§ **Records from a data collection**:
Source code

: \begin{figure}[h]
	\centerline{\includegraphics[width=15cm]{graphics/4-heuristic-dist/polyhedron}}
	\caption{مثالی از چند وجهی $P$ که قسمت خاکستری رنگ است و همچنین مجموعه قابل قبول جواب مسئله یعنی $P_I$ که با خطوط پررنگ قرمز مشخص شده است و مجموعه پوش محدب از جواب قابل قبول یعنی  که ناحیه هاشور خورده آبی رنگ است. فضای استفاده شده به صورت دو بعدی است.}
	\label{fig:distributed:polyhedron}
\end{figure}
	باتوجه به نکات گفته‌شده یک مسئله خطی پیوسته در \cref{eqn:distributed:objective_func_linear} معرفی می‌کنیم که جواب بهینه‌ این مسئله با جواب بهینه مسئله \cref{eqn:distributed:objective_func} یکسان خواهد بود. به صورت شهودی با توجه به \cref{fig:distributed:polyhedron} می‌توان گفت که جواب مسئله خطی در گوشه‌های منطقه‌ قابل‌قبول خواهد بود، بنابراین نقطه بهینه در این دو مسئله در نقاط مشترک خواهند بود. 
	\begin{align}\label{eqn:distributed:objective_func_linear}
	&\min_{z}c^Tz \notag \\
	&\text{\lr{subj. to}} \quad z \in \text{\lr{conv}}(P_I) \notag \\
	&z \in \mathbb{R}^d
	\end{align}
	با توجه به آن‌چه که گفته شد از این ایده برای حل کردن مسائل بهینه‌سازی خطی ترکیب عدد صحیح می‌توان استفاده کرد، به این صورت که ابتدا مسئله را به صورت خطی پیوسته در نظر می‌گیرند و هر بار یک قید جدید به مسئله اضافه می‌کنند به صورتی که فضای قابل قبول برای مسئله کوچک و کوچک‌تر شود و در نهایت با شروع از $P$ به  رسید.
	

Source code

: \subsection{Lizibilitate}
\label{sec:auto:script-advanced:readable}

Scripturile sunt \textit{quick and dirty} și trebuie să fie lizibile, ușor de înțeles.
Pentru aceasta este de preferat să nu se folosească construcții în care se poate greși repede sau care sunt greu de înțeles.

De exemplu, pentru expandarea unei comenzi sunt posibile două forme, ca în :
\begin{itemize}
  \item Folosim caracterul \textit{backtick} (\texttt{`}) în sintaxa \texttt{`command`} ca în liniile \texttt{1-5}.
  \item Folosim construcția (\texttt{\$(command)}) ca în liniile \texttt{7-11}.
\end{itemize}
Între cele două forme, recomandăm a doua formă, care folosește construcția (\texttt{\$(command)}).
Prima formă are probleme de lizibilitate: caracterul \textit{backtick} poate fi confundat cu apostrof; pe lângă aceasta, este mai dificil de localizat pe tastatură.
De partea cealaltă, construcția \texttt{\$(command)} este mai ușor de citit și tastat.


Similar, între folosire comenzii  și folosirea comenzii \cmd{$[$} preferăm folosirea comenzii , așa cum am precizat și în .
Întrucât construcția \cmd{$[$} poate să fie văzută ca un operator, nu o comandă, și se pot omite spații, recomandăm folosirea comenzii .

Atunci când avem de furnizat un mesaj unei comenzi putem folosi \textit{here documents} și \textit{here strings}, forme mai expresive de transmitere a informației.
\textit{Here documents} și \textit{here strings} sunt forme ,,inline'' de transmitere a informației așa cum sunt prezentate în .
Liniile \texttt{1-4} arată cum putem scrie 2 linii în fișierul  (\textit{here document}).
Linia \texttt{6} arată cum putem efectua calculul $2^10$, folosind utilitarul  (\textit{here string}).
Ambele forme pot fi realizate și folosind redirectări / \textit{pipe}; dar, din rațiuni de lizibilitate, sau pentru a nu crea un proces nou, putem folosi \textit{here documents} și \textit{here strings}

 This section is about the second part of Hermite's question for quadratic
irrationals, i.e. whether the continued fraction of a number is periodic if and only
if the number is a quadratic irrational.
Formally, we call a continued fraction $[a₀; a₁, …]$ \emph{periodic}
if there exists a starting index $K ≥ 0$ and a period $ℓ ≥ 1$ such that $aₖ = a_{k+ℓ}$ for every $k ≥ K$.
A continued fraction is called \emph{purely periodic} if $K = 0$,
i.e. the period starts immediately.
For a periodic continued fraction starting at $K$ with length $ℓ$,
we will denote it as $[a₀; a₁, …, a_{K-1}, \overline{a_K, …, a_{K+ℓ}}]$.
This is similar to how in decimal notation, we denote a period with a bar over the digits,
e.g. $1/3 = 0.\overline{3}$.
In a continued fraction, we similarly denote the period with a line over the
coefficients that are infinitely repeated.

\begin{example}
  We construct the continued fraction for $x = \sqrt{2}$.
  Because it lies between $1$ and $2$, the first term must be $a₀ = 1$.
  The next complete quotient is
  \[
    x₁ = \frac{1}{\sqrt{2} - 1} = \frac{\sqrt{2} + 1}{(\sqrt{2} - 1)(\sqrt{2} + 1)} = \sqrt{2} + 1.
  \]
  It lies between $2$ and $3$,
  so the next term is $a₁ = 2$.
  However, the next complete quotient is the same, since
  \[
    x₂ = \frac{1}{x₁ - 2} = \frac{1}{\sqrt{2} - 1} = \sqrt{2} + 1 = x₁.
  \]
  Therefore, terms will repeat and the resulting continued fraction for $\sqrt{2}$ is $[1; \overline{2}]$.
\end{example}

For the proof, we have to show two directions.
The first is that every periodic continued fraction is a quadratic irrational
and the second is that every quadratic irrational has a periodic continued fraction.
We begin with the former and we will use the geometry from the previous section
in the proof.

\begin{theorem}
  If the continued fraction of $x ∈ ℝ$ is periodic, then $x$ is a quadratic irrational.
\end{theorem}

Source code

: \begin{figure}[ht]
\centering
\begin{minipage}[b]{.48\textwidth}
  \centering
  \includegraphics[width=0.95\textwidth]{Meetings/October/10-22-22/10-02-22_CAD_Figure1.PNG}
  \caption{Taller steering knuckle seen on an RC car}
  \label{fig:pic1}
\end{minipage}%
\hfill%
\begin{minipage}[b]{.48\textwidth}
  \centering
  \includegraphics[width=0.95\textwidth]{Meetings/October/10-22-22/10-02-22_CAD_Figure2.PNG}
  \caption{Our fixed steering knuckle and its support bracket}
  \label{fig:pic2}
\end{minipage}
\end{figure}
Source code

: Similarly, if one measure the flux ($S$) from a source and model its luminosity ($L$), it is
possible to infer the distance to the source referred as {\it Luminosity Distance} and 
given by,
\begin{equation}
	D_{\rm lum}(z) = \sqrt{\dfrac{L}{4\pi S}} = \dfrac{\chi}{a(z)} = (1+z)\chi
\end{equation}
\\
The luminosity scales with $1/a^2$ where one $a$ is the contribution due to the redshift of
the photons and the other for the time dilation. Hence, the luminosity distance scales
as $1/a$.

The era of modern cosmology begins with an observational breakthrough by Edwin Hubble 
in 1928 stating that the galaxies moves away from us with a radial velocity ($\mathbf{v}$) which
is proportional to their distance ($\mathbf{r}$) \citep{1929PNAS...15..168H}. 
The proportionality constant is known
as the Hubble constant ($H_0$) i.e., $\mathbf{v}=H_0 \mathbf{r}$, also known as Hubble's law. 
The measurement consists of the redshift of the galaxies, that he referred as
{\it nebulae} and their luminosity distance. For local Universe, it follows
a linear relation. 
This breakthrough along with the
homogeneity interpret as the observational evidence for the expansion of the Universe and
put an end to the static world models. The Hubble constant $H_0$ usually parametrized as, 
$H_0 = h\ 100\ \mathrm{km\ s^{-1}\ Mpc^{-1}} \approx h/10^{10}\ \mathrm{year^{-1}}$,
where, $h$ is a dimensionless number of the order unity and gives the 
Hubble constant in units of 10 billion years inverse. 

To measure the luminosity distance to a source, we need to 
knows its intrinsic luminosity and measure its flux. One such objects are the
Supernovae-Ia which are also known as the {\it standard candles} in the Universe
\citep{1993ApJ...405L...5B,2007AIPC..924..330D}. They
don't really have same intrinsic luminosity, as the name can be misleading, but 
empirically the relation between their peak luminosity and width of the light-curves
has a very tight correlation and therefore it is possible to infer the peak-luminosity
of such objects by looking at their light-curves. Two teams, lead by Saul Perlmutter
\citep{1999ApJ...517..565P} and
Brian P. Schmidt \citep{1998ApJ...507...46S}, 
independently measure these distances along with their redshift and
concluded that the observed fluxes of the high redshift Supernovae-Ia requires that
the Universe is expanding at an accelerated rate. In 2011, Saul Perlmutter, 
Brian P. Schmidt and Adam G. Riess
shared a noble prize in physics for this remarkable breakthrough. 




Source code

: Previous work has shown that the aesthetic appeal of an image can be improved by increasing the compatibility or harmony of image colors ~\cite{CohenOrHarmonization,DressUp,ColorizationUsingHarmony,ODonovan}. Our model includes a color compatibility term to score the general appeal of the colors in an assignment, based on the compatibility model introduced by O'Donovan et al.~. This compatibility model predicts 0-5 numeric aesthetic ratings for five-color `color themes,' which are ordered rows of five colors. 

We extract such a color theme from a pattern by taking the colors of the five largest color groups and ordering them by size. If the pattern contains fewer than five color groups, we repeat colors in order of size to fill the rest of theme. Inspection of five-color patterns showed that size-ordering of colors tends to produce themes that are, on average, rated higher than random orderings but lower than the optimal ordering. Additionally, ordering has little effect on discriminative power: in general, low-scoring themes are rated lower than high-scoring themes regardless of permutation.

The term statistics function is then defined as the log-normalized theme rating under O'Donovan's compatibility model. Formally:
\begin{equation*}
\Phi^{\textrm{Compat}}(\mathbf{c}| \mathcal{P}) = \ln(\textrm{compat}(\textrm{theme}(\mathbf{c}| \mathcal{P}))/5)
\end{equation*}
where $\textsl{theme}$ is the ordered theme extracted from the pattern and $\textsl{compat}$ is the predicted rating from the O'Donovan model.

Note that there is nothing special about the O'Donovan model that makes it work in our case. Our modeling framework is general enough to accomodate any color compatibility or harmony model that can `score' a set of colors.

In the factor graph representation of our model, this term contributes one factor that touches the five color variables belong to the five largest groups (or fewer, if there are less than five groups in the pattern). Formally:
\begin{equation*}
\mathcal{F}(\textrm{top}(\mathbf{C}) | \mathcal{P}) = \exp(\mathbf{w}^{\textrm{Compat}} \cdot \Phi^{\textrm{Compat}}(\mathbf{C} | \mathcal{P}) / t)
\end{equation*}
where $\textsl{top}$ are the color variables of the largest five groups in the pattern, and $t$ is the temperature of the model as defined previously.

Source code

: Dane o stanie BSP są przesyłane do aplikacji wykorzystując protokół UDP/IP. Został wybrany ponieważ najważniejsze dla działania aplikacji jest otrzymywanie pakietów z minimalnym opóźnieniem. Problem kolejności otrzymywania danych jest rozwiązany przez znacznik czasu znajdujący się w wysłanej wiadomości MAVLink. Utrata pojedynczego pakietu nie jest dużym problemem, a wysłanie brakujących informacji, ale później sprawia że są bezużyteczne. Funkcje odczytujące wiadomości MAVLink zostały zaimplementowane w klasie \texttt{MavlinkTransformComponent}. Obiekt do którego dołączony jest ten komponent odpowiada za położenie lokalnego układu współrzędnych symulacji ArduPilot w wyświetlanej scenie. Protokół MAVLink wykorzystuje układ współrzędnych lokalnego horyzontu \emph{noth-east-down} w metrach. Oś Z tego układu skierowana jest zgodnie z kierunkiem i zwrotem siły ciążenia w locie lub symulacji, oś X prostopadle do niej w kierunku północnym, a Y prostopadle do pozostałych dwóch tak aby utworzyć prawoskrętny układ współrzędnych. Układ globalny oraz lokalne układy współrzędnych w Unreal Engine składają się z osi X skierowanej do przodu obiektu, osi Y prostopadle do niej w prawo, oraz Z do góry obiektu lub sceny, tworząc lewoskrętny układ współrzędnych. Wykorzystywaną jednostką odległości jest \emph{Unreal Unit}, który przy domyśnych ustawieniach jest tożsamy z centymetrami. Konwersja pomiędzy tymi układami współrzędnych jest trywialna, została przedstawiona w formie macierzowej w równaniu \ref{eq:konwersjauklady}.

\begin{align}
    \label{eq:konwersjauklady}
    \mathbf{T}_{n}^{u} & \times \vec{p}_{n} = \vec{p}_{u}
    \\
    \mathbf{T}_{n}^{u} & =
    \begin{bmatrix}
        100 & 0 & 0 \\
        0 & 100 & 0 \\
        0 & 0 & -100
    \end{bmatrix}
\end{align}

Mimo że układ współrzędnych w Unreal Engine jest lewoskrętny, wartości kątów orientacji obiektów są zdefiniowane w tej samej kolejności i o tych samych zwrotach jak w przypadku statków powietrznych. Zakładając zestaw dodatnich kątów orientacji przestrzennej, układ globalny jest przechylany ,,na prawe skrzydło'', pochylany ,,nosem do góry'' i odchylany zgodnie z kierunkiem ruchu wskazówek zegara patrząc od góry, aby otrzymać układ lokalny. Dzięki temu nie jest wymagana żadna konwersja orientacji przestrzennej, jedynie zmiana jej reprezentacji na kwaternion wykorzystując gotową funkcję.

§ **About this task**: After locating the line with "Pentru aceasta este" above, return that line and every later line through the one with "cum putem scrie", word for word and with nothing else.

§ **Task result**:
Pentru aceasta este de preferat să nu se folosească construcții în care se poate greși repede sau care sunt greu de înțeles.

De exemplu, pentru expandarea unei comenzi sunt posibile două forme, ca în :
\begin{itemize}
  \item Folosim caracterul \textit{backtick} (\texttt{`}) în sintaxa \texttt{`command`} ca în liniile \texttt{1-5}.
  \item Folosim construcția (\texttt{\$(command)}) ca în liniile \texttt{7-11}.
\end{itemize}
Între cele două forme, recomandăm a doua formă, care folosește construcția (\texttt{\$(command)}).
Prima formă are probleme de lizibilitate: caracterul \textit{backtick} poate fi confundat cu apostrof; pe lângă aceasta, este mai dificil de localizat pe tastatură.
De partea cealaltă, construcția \texttt{\$(command)} este mai ușor de citit și tastat.


Similar, între folosire comenzii  și folosirea comenzii \cmd{$[$} preferăm folosirea comenzii , așa cum am precizat și în .
Întrucât construcția \cmd{$[$} poate să fie văzută ca un operator, nu o comandă, și se pot omite spații, recomandăm folosirea comenzii .

Atunci când avem de furnizat un mesaj unei comenzi putem folosi \textit{here documents} și \textit{here strings}, forme mai expresive de transmitere a informației.
\textit{Here documents} și \textit{here strings} sunt forme ,,inline'' de transmitere a informației așa cum sunt prezentate în .
Liniile \texttt{1-4} arată cum putem scrie 2 linii în fișierul  (\textit{here document}).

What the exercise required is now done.